The Gibbs sampler is a special case of the MH sampler, but we do not have to evaluate the acceptance probability given in Equation (1.1), because the proposal distribution is equal to the conditional posterior we need to consider, and therefore this term simplifies to 1.
1.3.4 The problem with Gibbs
The Gibbs sampler appears to solve our problem of proposing random directions to move around the parameter space. However, this also has a number of disadvantages.
- We need to be able to evaluate the conditional posterior density of every dimension of our parameter vector and be able to sample from it.
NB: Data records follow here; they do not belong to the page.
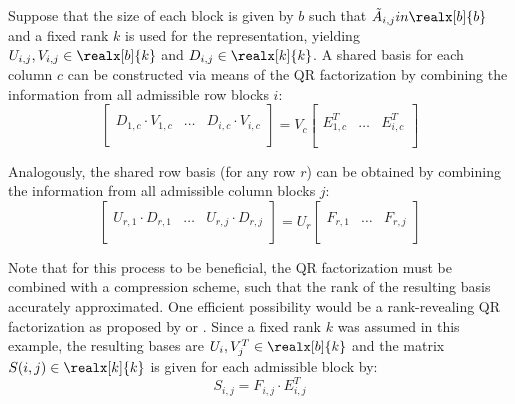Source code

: \noindent Suppose that the size of each block is given by $b$ such that $\Tilde{A}_{i,j} in \realx[b]{b}$ and a fixed rank $k$ is used for the representation, yielding $U_{i,j}, V_{i,j} \in \realx[b]{k}$ and $D_{i,j} \in \realx[k]{k}$. A shared basis for each column $c$ can be constructed via means of the QR factorization by combining the information from all admissible row blocks $i$:
\begin{equation}
  \left[
    \begin{array}{c|c|c}
      & & \\
      D_{1,c}\cdot V_{1,c} &\dots & D_{i,c}\cdot V_{i,c} \\
      & & \\
    \end{array}
  \right] = V_c
  \left[
    \begin{array}{c|c|c}
      & & \\
      E_{1,c}^T &\dots & E_{i,c}^T \\
      & & \\
    \end{array}
  \right]
\end{equation}

\noindent Analogously, the shared row basis (for any row $r$) can be obtained by combining the information from all admissible column blocks $j$:
\begin{equation}
  \left[
    \begin{array}{c|c|c}
      & & \\
      U_{r,1}\cdot D_{r,1} &\dots & U_{r,j}\cdot D_{r,j} \\
      & & \\
    \end{array}
  \right] = U_r
  \left[
    \begin{array}{c|c|c}
      & & \\
     F_{r,1} &\dots & F_{r,j} \\
      & & \\
    \end{array}
  \right]
\end{equation}

\noindent Note that for this process to be beneficial, the QR factorization must be combined with a compression scheme, such that the rank of the resulting basis accurately approximated. One efficient possibility would be a rank-revealing QR factorization as proposed by \cite{hong_rank-revealing_1992} or \cite{gu_efficient_1996}. Since a fixed rank $k$ was assumed in this example, the resulting bases are $U_{i}, V^T_{j} \in \realx[b]{k}$ and the matrix $S(i,j) \in \realx[k]{k}$ is given for each admissible block by:
\begin{equation}
    S_{i,j}=F_{i,j} \cdot E_{i,j}^T
\end{equation}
In practice, this is often not possible, particularly at high dimensions.
- We can only move in a subset of dimensions at a time. This can be slow in high dimensions, and is exacerbated when correlations are high or ridges exist in the posterior. Intuitively, the stepping direction of Gibbs in two dimensions is alternately the horizontal and vertical, so if there is a high correlation between the two dimensions the region of high posterior density sits as a diagonal. Therefore the geometry of the stepping directions is not aligned with the geometry of the posterior.